▸ **PROBLEM DETAILS**
The reply is to be an exact repetition of the entries that follow, with each picture left out.

▸ **INFORMATION SHOWN**
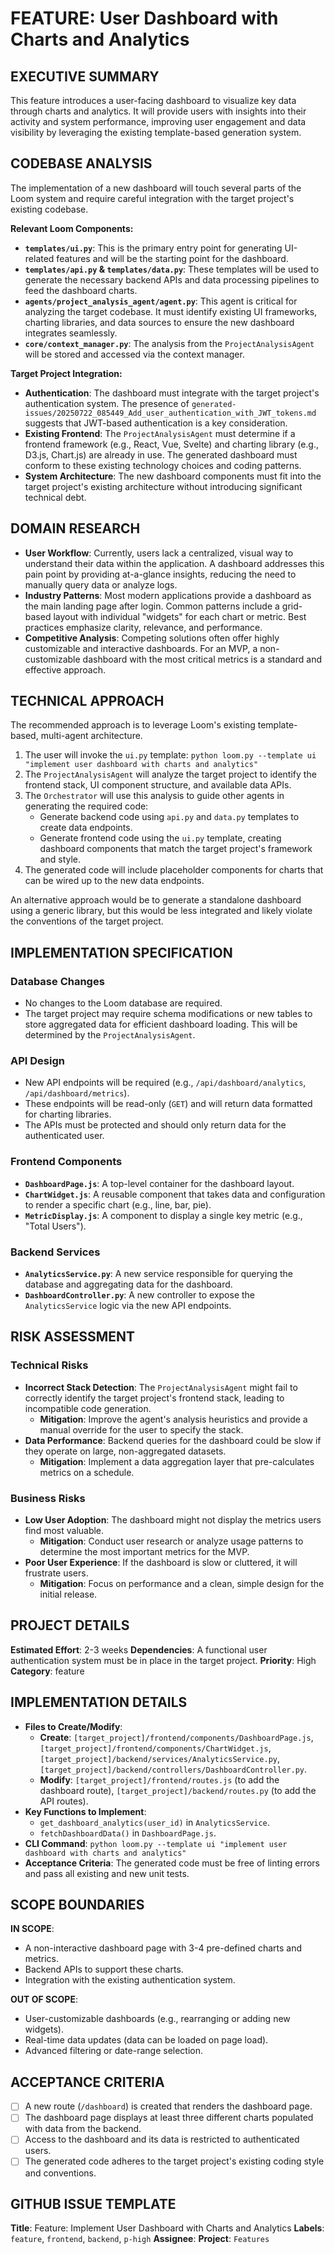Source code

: # FEATURE: User Dashboard with Charts and Analytics

## EXECUTIVE SUMMARY
This feature introduces a user-facing dashboard to visualize key data through charts and analytics. It will provide users with insights into their activity and system performance, improving user engagement and data visibility by leveraging the existing template-based generation system.

## CODEBASE ANALYSIS
The implementation of a new dashboard will touch several parts of the Loom system and require careful integration with the target project's existing codebase.

**Relevant Loom Components:**
*   **`templates/ui.py`**: This is the primary entry point for generating UI-related features and will be the starting point for the dashboard.
*   **`templates/api.py` & `templates/data.py`**: These templates will be used to generate the necessary backend APIs and data processing pipelines to feed the dashboard charts.
*   **`agents/project_analysis_agent/agent.py`**: This agent is critical for analyzing the target codebase. It must identify existing UI frameworks, charting libraries, and data sources to ensure the new dashboard integrates seamlessly.
*   **`core/context_manager.py`**: The analysis from the `ProjectAnalysisAgent` will be stored and accessed via the context manager.

**Target Project Integration:**
*   **Authentication**: The dashboard must integrate with the target project's authentication system. The presence of `generated-issues/20250722_085449_Add_user_authentication_with_JWT_tokens.md` suggests that JWT-based authentication is a key consideration.
*   **Existing Frontend**: The `ProjectAnalysisAgent` must determine if a frontend framework (e.g., React, Vue, Svelte) and charting library (e.g., D3.js, Chart.js) are already in use. The generated dashboard must conform to these existing technology choices and coding patterns.
*   **System Architecture**: The new dashboard components must fit into the target project's existing architecture without introducing significant technical debt.

## DOMAIN RESEARCH
*   **User Workflow**: Currently, users lack a centralized, visual way to understand their data within the application. A dashboard addresses this pain point by providing at-a-glance insights, reducing the need to manually query data or analyze logs.
*   **Industry Patterns**: Most modern applications provide a dashboard as the main landing page after login. Common patterns include a grid-based layout with individual "widgets" for each chart or metric. Best practices emphasize clarity, relevance, and performance.
*   **Competitive Analysis**: Competing solutions often offer highly customizable and interactive dashboards. For an MVP, a non-customizable dashboard with the most critical metrics is a standard and effective approach.

## TECHNICAL APPROACH
The recommended approach is to leverage Loom's existing template-based, multi-agent architecture.

1.  The user will invoke the `ui.py` template: `python loom.py --template ui "implement user dashboard with charts and analytics"`
2.  The `ProjectAnalysisAgent` will analyze the target project to identify the frontend stack, UI component structure, and available data APIs.
3.  The `Orchestrator` will use this analysis to guide other agents in generating the required code:
    *   Generate backend code using `api.py` and `data.py` templates to create data endpoints.
    *   Generate frontend code using the `ui.py` template, creating dashboard components that match the target project's framework and style.
4.  The generated code will include placeholder components for charts that can be wired up to the new data endpoints.

An alternative approach would be to generate a standalone dashboard using a generic library, but this would be less integrated and likely violate the conventions of the target project.

## IMPLEMENTATION SPECIFICATION
### Database Changes
- No changes to the Loom database are required.
- The target project may require schema modifications or new tables to store aggregated data for efficient dashboard loading. This will be determined by the `ProjectAnalysisAgent`.

### API Design
- New API endpoints will be required (e.g., `/api/dashboard/analytics`, `/api/dashboard/metrics`).
- These endpoints will be read-only (`GET`) and will return data formatted for charting libraries.
- The APIs must be protected and should only return data for the authenticated user.

### Frontend Components
- **`DashboardPage.js`**: A top-level container for the dashboard layout.
- **`ChartWidget.js`**: A reusable component that takes data and configuration to render a specific chart (e.g., line, bar, pie).
- **`MetricDisplay.js`**: A component to display a single key metric (e.g., "Total Users").

### Backend Services
- **`AnalyticsService.py`**: A new service responsible for querying the database and aggregating data for the dashboard.
- **`DashboardController.py`**: A new controller to expose the `AnalyticsService` logic via the new API endpoints.

## RISK ASSESSMENT
### Technical Risks
- **Incorrect Stack Detection**: The `ProjectAnalysisAgent` might fail to correctly identify the target project's frontend stack, leading to incompatible code generation.
  - **Mitigation**: Improve the agent's analysis heuristics and provide a manual override for the user to specify the stack.
- **Data Performance**: Backend queries for the dashboard could be slow if they operate on large, non-aggregated datasets.
  - **Mitigation**: Implement a data aggregation layer that pre-calculates metrics on a schedule.

### Business Risks
- **Low User Adoption**: The dashboard might not display the metrics users find most valuable.
  - **Mitigation**: Conduct user research or analyze usage patterns to determine the most important metrics for the MVP.
- **Poor User Experience**: If the dashboard is slow or cluttered, it will frustrate users.
  - **Mitigation**: Focus on performance and a clean, simple design for the initial release.

## PROJECT DETAILS
**Estimated Effort**: 2-3 weeks
**Dependencies**: A functional user authentication system must be in place in the target project.
**Priority**: High
**Category**: feature

## IMPLEMENTATION DETAILS
- **Files to Create/Modify**:
    - **Create**: `[target_project]/frontend/components/DashboardPage.js`, `[target_project]/frontend/components/ChartWidget.js`, `[target_project]/backend/services/AnalyticsService.py`, `[target_project]/backend/controllers/DashboardController.py`.
    - **Modify**: `[target_project]/frontend/routes.js` (to add the dashboard route), `[target_project]/backend/routes.py` (to add the API routes).
- **Key Functions to Implement**:
    - `get_dashboard_analytics(user_id)` in `AnalyticsService`.
    - `fetchDashboardData()` in `DashboardPage.js`.
- **CLI Command**: `python loom.py --template ui "implement user dashboard with charts and analytics"`
- **Acceptance Criteria**: The generated code must be free of linting errors and pass all existing and new unit tests.

## SCOPE BOUNDARIES
**IN SCOPE**:
- A non-interactive dashboard page with 3-4 pre-defined charts and metrics.
- Backend APIs to support these charts.
- Integration with the existing authentication system.

**OUT OF SCOPE**:
- User-customizable dashboards (e.g., rearranging or adding new widgets).
- Real-time data updates (data can be loaded on page load).
- Advanced filtering or date-range selection.

## ACCEPTANCE CRITERIA
- [ ] A new route (`/dashboard`) is created that renders the dashboard page.
- [ ] The dashboard page displays at least three different charts populated with data from the backend.
- [ ] Access to the dashboard and its data is restricted to authenticated users.
- [ ] The generated code adheres to the target project's existing coding style and conventions.

## GITHUB ISSUE TEMPLATE
**Title**: Feature: Implement User Dashboard with Charts and Analytics
**Labels**: `feature`, `frontend`, `backend`, `p-high`
**Assignee**:
**Project**: `Features`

▸ **PROBLEM SOLUTION**
Source code

: # FEATURE: User Dashboard with Charts and Analytics

## EXECUTIVE SUMMARY
This feature introduces a user-facing dashboard to visualize key data through charts and analytics. It will provide users with insights into their activity and system performance, improving user engagement and data visibility by leveraging the existing template-based generation system.

## CODEBASE ANALYSIS
The implementation of a new dashboard will touch several parts of the Loom system and require careful integration with the target project's existing codebase.

**Relevant Loom Components:**
*   **`templates/ui.py`**: This is the primary entry point for generating UI-related features and will be the starting point for the dashboard.
*   **`templates/api.py` & `templates/data.py`**: These templates will be used to generate the necessary backend APIs and data processing pipelines to feed the dashboard charts.
*   **`agents/project_analysis_agent/agent.py`**: This agent is critical for analyzing the target codebase. It must identify existing UI frameworks, charting libraries, and data sources to ensure the new dashboard integrates seamlessly.
*   **`core/context_manager.py`**: The analysis from the `ProjectAnalysisAgent` will be stored and accessed via the context manager.

**Target Project Integration:**
*   **Authentication**: The dashboard must integrate with the target project's authentication system. The presence of `generated-issues/20250722_085449_Add_user_authentication_with_JWT_tokens.md` suggests that JWT-based authentication is a key consideration.
*   **Existing Frontend**: The `ProjectAnalysisAgent` must determine if a frontend framework (e.g., React, Vue, Svelte) and charting library (e.g., D3.js, Chart.js) are already in use. The generated dashboard must conform to these existing technology choices and coding patterns.
*   **System Architecture**: The new dashboard components must fit into the target project's existing architecture without introducing significant technical debt.

## DOMAIN RESEARCH
*   **User Workflow**: Currently, users lack a centralized, visual way to understand their data within the application. A dashboard addresses this pain point by providing at-a-glance insights, reducing the need to manually query data or analyze logs.
*   **Industry Patterns**: Most modern applications provide a dashboard as the main landing page after login. Common patterns include a grid-based layout with individual "widgets" for each chart or metric. Best practices emphasize clarity, relevance, and performance.
*   **Competitive Analysis**: Competing solutions often offer highly customizable and interactive dashboards. For an MVP, a non-customizable dashboard with the most critical metrics is a standard and effective approach.

## TECHNICAL APPROACH
The recommended approach is to leverage Loom's existing template-based, multi-agent architecture.

1.  The user will invoke the `ui.py` template: `python loom.py --template ui "implement user dashboard with charts and analytics"`
2.  The `ProjectAnalysisAgent` will analyze the target project to identify the frontend stack, UI component structure, and available data APIs.
3.  The `Orchestrator` will use this analysis to guide other agents in generating the required code:
    *   Generate backend code using `api.py` and `data.py` templates to create data endpoints.
    *   Generate frontend code using the `ui.py` template, creating dashboard components that match the target project's framework and style.
4.  The generated code will include placeholder components for charts that can be wired up to the new data endpoints.

An alternative approach would be to generate a standalone dashboard using a generic library, but this would be less integrated and likely violate the conventions of the target project.

## IMPLEMENTATION SPECIFICATION
### Database Changes
- No changes to the Loom database are required.
- The target project may require schema modifications or new tables to store aggregated data for efficient dashboard loading. This will be determined by the `ProjectAnalysisAgent`.

### API Design
- New API endpoints will be required (e.g., `/api/dashboard/analytics`, `/api/dashboard/metrics`).
- These endpoints will be read-only (`GET`) and will return data formatted for charting libraries.
- The APIs must be protected and should only return data for the authenticated user.

### Frontend Components
- **`DashboardPage.js`**: A top-level container for the dashboard layout.
- **`ChartWidget.js`**: A reusable component that takes data and configuration to render a specific chart (e.g., line, bar, pie).
- **`MetricDisplay.js`**: A component to display a single key metric (e.g., "Total Users").

### Backend Services
- **`AnalyticsService.py`**: A new service responsible for querying the database and aggregating data for the dashboard.
- **`DashboardController.py`**: A new controller to expose the `AnalyticsService` logic via the new API endpoints.

## RISK ASSESSMENT
### Technical Risks
- **Incorrect Stack Detection**: The `ProjectAnalysisAgent` might fail to correctly identify the target project's frontend stack, leading to incompatible code generation.
  - **Mitigation**: Improve the agent's analysis heuristics and provide a manual override for the user to specify the stack.
- **Data Performance**: Backend queries for the dashboard could be slow if they operate on large, non-aggregated datasets.
  - **Mitigation**: Implement a data aggregation layer that pre-calculates metrics on a schedule.

### Business Risks
- **Low User Adoption**: The dashboard might not display the metrics users find most valuable.
  - **Mitigation**: Conduct user research or analyze usage patterns to determine the most important metrics for the MVP.
- **Poor User Experience**: If the dashboard is slow or cluttered, it will frustrate users.
  - **Mitigation**: Focus on performance and a clean, simple design for the initial release.

## PROJECT DETAILS
**Estimated Effort**: 2-3 weeks
**Dependencies**: A functional user authentication system must be in place in the target project.
**Priority**: High
**Category**: feature

## IMPLEMENTATION DETAILS
- **Files to Create/Modify**:
    - **Create**: `[target_project]/frontend/components/DashboardPage.js`, `[target_project]/frontend/components/ChartWidget.js`, `[target_project]/backend/services/AnalyticsService.py`, `[target_project]/backend/controllers/DashboardController.py`.
    - **Modify**: `[target_project]/frontend/routes.js` (to add the dashboard route), `[target_project]/backend/routes.py` (to add the API routes).
- **Key Functions to Implement**:
    - `get_dashboard_analytics(user_id)` in `AnalyticsService`.
    - `fetchDashboardData()` in `DashboardPage.js`.
- **CLI Command**: `python loom.py --template ui "implement user dashboard with charts and analytics"`
- **Acceptance Criteria**: The generated code must be free of linting errors and pass all existing and new unit tests.

## SCOPE BOUNDARIES
**IN SCOPE**:
- A non-interactive dashboard page with 3-4 pre-defined charts and metrics.
- Backend APIs to support these charts.
- Integration with the existing authentication system.

**OUT OF SCOPE**:
- User-customizable dashboards (e.g., rearranging or adding new widgets).
- Real-time data updates (data can be loaded on page load).
- Advanced filtering or date-range selection.

## ACCEPTANCE CRITERIA
- [ ] A new route (`/dashboard`) is created that renders the dashboard page.
- [ ] The dashboard page displays at least three different charts populated with data from the backend.
- [ ] Access to the dashboard and its data is restricted to authenticated users.
- [ ] The generated code adheres to the target project's existing coding style and conventions.

## GITHUB ISSUE TEMPLATE
**Title**: Feature: Implement User Dashboard with Charts and Analytics
**Labels**: `feature`, `frontend`, `backend`, `p-high`
**Assignee**:
**Project**: `Features`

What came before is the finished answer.